(Data extracted from a collection)
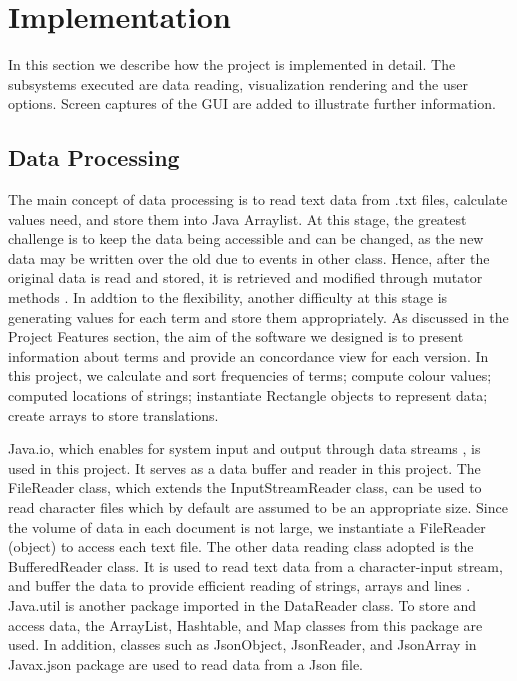 \clearpage
\section{Implementation}
In this section we describe how the project is implemented in detail. The subsystems executed are data reading, visualization rendering and the user options. Screen captures of the GUI are added to illustrate further information.

\subsection{Data Processing}

The main concept of data processing is to read text data from .txt files, calculate values need, and store them into Java Arraylist. At this stage, the greatest challenge is to keep the data being accessible and can be changed, as  the new data may be written over the old due to events in other class. Hence, after the original data is read and stored, it is retrieved and modified through  mutator methods \cite{Bob's coding convention}. In addtion to the flexibility, another difficulty at this stage is generating values for each term and store them appropriately. As discussed in the Project Features section, the aim of the software we designed is to present information about terms and provide an concordance view for each version. In this project, we calculate and sort frequencies of terms; compute colour values; computed locations of strings; instantiate Rectangle objects to represent data; create arrays to store translations.

Java.io, which enables for system input and output through data streams \cite{javadoc java.io}, is used in this project. It serves as a data buffer and reader in this project. The FileReader class, which extends the InputStreamReader class, can be used to read character files which by default are assumed to be an appropriate size. Since the volume of data in each document is not large, we instantiate a FileReader (object) to access each text file. The other data reading class adopted is the BufferedReader class. It is used to read text data from a character-input stream, and buffer the data to provide efficient reading of strings, arrays and lines \cite{javadoc7}. Java.util is another package imported in the DataReader class. To store and access data, the ArrayList, Hashtable, and Map classes from this package are used. In addition, classes such as JsonObject, JsonReader, and JsonArray in Javax.json package are used to read data from a Json file.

» **WHAT YOU HAVE TO DO**: Apart from the pictures, return the records exactly.

» **TASK RESULT**:
 \clearpage
\section{Implementation}
In this section we describe how the project is implemented in detail. The subsystems executed are data reading, visualization rendering and the user options. Screen captures of the GUI are added to illustrate further information.

\subsection{Data Processing}

The main concept of data processing is to read text data from .txt files, calculate values need, and store them into Java Arraylist. At this stage, the greatest challenge is to keep the data being accessible and can be changed, as  the new data may be written over the old due to events in other class. Hence, after the original data is read and stored, it is retrieved and modified through  mutator methods \cite{Bob's coding convention}. In addtion to the flexibility, another difficulty at this stage is generating values for each term and store them appropriately. As discussed in the Project Features section, the aim of the software we designed is to present information about terms and provide an concordance view for each version. In this project, we calculate and sort frequencies of terms; compute colour values; computed locations of strings; instantiate Rectangle objects to represent data; create arrays to store translations.

Java.io, which enables for system input and output through data streams \cite{javadoc java.io}, is used in this project. It serves as a data buffer and reader in this project. The FileReader class, which extends the InputStreamReader class, can be used to read character files which by default are assumed to be an appropriate size. Since the volume of data in each document is not large, we instantiate a FileReader (object) to access each text file. The other data reading class adopted is the BufferedReader class. It is used to read text data from a character-input stream, and buffer the data to provide efficient reading of strings, arrays and lines \cite{javadoc7}. Java.util is another package imported in the DataReader class. To store and access data, the ArrayList, Hashtable, and Map classes from this package are used. In addition, classes such as JsonObject, JsonReader, and JsonArray in Javax.json package are used to read data from a Json file.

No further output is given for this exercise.